• [EXERCISE AIM]: List all lines of the data that include the string "Android".
★ ★ ★
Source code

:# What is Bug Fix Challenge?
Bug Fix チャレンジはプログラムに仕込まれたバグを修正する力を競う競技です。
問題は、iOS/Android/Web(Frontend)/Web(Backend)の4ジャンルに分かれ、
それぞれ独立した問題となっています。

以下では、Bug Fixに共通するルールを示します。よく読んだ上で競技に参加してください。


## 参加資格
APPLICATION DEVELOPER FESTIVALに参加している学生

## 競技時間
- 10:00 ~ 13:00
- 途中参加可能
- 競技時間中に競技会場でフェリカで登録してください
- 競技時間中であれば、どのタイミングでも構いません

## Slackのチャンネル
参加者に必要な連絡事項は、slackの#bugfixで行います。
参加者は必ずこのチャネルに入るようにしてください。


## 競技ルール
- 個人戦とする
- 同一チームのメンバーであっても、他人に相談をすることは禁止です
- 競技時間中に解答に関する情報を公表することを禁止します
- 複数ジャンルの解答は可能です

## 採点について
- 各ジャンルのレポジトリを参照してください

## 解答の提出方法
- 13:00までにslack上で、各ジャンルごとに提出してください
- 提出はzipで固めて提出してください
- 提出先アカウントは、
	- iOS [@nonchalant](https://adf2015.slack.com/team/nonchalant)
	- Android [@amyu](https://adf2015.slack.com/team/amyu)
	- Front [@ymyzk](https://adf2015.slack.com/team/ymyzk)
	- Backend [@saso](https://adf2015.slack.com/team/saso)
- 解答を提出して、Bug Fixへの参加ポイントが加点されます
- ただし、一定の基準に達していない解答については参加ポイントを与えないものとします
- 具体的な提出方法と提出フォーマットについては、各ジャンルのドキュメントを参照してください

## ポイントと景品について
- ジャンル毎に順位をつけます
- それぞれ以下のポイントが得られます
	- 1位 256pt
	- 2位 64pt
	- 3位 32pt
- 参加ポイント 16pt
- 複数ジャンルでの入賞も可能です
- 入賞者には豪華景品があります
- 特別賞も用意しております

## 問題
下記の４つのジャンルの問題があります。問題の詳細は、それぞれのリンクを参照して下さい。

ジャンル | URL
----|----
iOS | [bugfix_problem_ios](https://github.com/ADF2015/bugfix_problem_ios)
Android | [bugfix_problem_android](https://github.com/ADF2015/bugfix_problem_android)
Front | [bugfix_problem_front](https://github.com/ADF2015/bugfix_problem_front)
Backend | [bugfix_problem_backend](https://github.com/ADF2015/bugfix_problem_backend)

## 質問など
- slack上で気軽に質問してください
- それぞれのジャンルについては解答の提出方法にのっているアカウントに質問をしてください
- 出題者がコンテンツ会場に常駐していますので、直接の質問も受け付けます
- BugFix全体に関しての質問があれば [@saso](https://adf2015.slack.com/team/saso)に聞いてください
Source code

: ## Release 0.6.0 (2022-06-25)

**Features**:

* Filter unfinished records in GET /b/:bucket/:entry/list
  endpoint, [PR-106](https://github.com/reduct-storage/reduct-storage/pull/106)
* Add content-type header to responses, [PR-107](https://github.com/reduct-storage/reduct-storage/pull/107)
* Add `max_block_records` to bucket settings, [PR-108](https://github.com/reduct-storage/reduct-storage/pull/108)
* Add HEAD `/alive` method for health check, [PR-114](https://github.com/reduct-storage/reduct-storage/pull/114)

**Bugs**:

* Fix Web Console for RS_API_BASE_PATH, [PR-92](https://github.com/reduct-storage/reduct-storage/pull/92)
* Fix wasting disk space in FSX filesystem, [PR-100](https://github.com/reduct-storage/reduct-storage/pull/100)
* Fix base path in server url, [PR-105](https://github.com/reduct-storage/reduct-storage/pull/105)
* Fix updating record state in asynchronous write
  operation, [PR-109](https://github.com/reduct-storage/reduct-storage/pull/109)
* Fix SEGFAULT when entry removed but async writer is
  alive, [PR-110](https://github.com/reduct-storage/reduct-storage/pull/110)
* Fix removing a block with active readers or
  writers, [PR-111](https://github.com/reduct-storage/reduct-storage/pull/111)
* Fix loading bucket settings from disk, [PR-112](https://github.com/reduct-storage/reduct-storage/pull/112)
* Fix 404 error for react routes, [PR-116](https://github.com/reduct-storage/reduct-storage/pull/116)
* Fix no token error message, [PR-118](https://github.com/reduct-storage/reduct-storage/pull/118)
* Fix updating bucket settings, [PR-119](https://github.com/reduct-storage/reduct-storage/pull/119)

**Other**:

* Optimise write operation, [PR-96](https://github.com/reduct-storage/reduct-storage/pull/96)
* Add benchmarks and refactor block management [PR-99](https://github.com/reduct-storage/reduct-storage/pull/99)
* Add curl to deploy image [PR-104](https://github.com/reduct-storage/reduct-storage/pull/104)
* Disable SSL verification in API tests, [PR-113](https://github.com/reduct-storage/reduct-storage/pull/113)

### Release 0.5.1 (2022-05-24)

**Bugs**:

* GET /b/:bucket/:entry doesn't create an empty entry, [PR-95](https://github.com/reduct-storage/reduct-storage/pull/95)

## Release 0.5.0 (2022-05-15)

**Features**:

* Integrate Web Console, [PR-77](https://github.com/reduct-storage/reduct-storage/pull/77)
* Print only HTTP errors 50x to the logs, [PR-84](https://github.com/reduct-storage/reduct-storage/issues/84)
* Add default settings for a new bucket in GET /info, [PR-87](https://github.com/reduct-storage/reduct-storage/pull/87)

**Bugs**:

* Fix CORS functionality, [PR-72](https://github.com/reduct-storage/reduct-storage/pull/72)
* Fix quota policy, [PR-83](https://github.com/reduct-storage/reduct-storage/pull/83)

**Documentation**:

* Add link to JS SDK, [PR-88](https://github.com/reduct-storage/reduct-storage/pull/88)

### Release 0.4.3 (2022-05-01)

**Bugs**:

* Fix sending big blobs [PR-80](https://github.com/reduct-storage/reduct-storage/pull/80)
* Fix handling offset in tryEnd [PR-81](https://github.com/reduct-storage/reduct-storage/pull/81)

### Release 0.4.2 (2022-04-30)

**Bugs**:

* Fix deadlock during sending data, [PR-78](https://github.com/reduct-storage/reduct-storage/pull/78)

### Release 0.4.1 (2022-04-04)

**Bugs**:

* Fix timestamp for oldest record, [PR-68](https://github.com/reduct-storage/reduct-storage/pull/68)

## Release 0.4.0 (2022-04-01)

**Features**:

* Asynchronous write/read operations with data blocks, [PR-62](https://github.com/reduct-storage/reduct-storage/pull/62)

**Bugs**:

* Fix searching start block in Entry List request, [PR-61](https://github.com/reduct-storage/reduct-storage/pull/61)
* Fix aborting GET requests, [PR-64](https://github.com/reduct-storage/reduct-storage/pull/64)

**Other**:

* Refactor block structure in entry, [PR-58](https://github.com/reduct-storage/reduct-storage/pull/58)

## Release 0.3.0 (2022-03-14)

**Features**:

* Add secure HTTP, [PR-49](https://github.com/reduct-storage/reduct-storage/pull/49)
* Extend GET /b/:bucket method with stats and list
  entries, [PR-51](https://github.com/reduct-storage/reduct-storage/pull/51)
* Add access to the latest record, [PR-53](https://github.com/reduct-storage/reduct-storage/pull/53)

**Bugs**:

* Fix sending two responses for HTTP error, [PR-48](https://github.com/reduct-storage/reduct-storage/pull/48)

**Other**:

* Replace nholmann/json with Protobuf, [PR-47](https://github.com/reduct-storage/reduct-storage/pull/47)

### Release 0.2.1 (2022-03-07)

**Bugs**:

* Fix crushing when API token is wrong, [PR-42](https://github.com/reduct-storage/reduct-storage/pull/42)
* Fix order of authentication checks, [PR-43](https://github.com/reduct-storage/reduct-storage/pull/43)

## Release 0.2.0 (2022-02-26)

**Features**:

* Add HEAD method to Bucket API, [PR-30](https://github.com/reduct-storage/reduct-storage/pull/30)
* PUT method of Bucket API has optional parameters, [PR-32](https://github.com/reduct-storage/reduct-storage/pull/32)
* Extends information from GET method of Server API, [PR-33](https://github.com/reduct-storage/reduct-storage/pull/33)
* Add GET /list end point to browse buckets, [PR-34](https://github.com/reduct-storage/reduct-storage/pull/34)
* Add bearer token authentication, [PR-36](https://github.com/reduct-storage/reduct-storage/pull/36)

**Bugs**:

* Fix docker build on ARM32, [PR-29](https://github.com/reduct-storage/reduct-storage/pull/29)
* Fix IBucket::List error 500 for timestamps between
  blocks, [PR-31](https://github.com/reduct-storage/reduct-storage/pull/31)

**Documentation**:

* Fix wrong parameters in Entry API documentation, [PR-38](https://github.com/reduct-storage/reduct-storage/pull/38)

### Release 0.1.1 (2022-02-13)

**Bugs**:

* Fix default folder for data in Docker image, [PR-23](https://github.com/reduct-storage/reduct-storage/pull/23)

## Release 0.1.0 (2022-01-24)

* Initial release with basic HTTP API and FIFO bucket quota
★ ★ ★
• [SOLUTION TO THIS EXERCISE]:
問題は、iOS/Android/Web(Frontend)/Web(Backend)の4ジャンルに分かれ、
	- Android [@amyu](https://adf2015.slack.com/team/amyu)
Android | [bugfix_problem_android](https://github.com/ADF2015/bugfix_problem_android)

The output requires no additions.